Die TU Darmstadt setzt mit ihrem Beitritt zu Scholars at Risk ein politisches Zeichen: Die akademische Freiheit ist ein hohes Gut, für die wir uns weltweit einsetzen müssen. Im Rahmen von Scholars at Risk kann dies über die zeitlich befristete Aufnahme von verfolgten Wissenschaftlerinnen und Wissenschaftlern, durch die Teilnahme an Konferenzen und Workshops von SAR, durch das Engagement für das Projekt „Scholars in Prison“ geschehen.

An der TU Darmstadt hält das Welcome Centre im Dezernat VIII (Internationales) die Verbindung zu SAR, bahnt die Aufnahme von Stipendiatinnen und Stipendiaten an und steht jenen Instituten, die in direktem Kontakt zu verfolgten Wissenschaftlerinnen und Wissenschaftlern stehen, mit Rat und Tat zur Seite.

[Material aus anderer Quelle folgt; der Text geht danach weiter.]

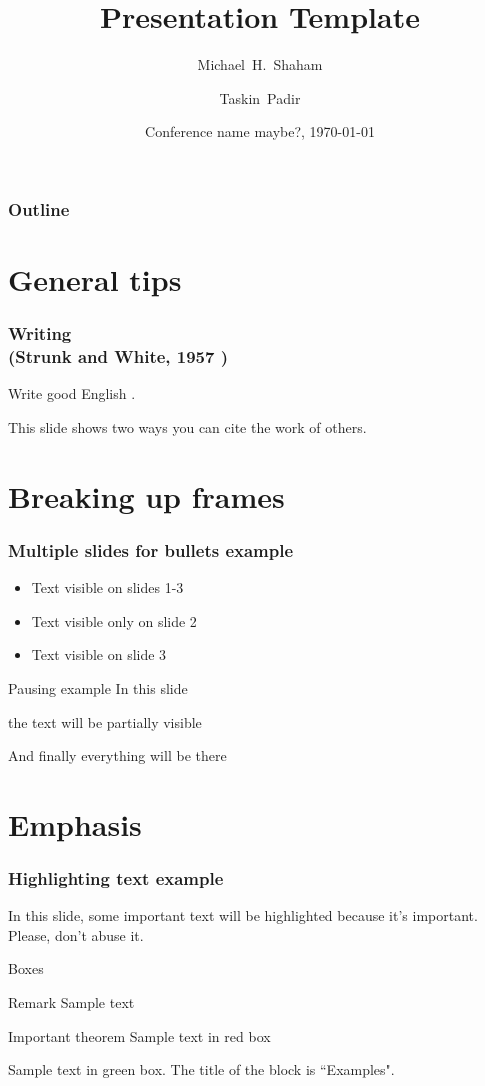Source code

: \documentclass[mathserif,aspectratio=169]{beamer}
\title[Presentation Template] %
{\bfseries Presentation Template}
\author[Shaham, Michael] %
{Michael~H.~Shaham\inst{1} \and Taskin~Padir\inst{2}}
\institute[NU] %
{
  \inst{1}%
  RIVeR Lab\\
  Northeastern University
  \and
  \inst{2}%
  Director, Institute for Experiential Robotics\\
  Northeastern University
}
\date[Conf 2022] %
{Conference name maybe?, \monthyeardate\today} %
\begin{document}
\frame{\titlepage}

\begin{frame}
\frametitle{Outline}
\tableofcontents
\end{frame}

\section{General tips}

\begin{frame}
\frametitle{Writing\\[-0.3em] 
{\footnotesize \textmd{(Strunk and White, 1957 \cite{SW:57})}}}
Write good English \cite{SW:57}. 

This slide shows two ways you can cite the work of others.
\end{frame}

\section{Breaking up frames}

\begin{frame}
\frametitle{Multiple slides for bullets example}
\begin{itemize}
    \item<1-> Text visible on slides 1-3
    \item<2> Text visible only on slide 2
    \item<3-> Text visible on slide 3
\end{itemize}
\end{frame}

\begin{frame}{Pausing example}
In this slide \pause

the text will be partially visible \pause

And finally everything will be there
\end{frame}

\section{Emphasis}

\begin{frame}
\frametitle{Highlighting text example}
In this slide, some important text will be
\alert{highlighted} because it's important.
Please, don't abuse it.
\end{frame}

\begin{frame}{Boxes}

\begin{block}{Remark}
Sample text
\end{block}

\begin{alertblock}{Important theorem}
Sample text in red box
\end{alertblock}

\begin{examples}
Sample text in green box. The title of the block is ``Examples".
\end{examples}
\end{frame}
\end{document}
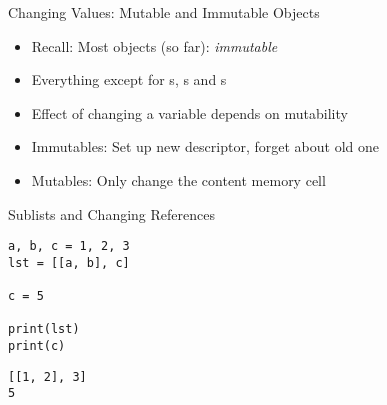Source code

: 
\begin{frame}{Changing Values: Mutable and Immutable Objects}
%
\begin{itemize}
\item Recall: Most objects (so far): \emph{immutable}
\item Everything except for s, s and s
\item Effect of changing a variable depends on mutability
\item Immutables: Set up new descriptor, forget about old one
\item Mutables: Only change the content memory cell
\end{itemize}
%
\end{frame}


\begin{frame}[fragile]{Sublists and Changing References}
%
\begin{codebox}
\begin{verbatim}
a, b, c = 1, 2, 3
lst = [[a, b], c]

c = 5

print(lst)
print(c)
\end{verbatim}
\end{codebox}
%
\begin{cmdbox}
\begin{verbatim}
[[1, 2], 3]
5
\end{verbatim}
\end{cmdbox}
%
\end{frame}


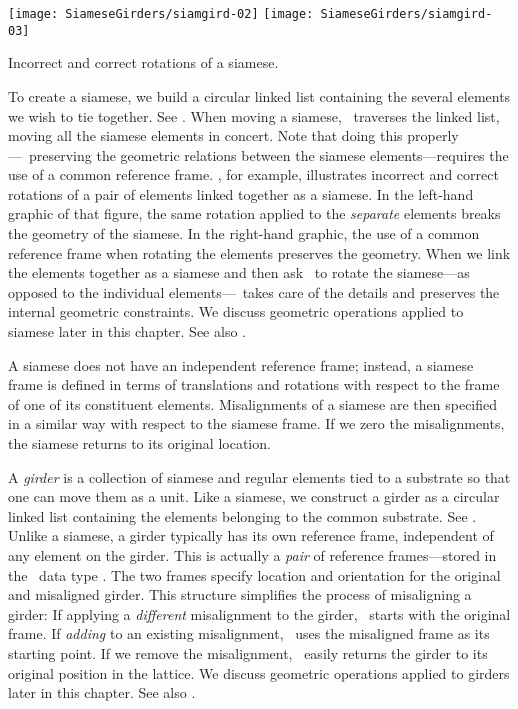 \begin{MarginFigure}
  \texttt{[image: SiameseGirders/siamgird-02]}\quad
  \texttt{[image: SiameseGirders/siamgird-03]}
  \caption{Incorrect and correct rotations of a siamese.}
  \label{fig:siamese.rot}
\end{MarginFigure}

To create a siamese, we build a circular linked list containing
the several elements we wish to tie together. See .
When moving a siamese, \PTC\ traverses the linked list, moving
all the siamese elements in concert. Note that doing this
properly---\ie\ preserving the geometric relations between the
siamese elements---requires the use of a common reference frame.
, for example, illustrates incorrect and correct rotations of a pair of elements linked together as a siamese.
In the left-hand graphic of that figure, the same rotation applied
to the \emph{separate} elements breaks the geometry of the siamese.
In the right-hand graphic, the use of a common reference frame when
rotating the elements preserves the geometry. When we link the
elements together as a siamese and then ask \PTC\ to rotate the
siamese---as opposed to the individual elements---\PTC\ takes care
of the details and preserves the internal geometric constraints.
We discuss geometric operations applied to siamese later in this
chapter. See also .

A siamese does not have an independent reference frame; instead, a
siamese frame is defined in terms of translations and rotations with
respect to the frame of one of its constituent elements. Misalignments
of a siamese are then specified in a similar way with respect to the
siamese frame. If we zero the misalignments, the siamese returns to
its original location.

%
A \emph{girder} is a collection of siamese and regular elements
tied to a substrate so that one can move them as a unit. Like a
siamese, we construct a girder as a circular linked list containing
the elements belonging to the common substrate. See .
Unlike a siamese, a girder typically has its own reference frame,
independent of any element on the girder. This is actually a
\emph{pair} of reference frames---stored in the \PTC\ data type
. The two frames specify location and
orientation for the original and misaligned girder. This structure
simplifies the process of misaligning a girder: If applying a
\emph{different} misalignment to the girder, \PTC\ starts with
the original frame. If \emph{adding} to an existing misalignment,
\PTC\ uses the misaligned frame as its starting point. If we remove
the misalignment, \PTC\ easily returns the girder to its original
position in the lattice. We discuss geometric operations applied
to girders later in this chapter. See also .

Bislang haben sich in Scholars at Risk mehr als 400 Hochschulen aus 39 Ländern zusammengeschlossen. Das Netzwerk hat seinen Sitz in New York. Zu den deutschen Mitgliedern zählen außer der TU Darmstadt unter anderen die FU Berlin, die Unis Göttingen, Köln, Nürnberg-Erlangen, Tübingen, die Katholische Universität Eichstätt und das KIT Karlsruhe.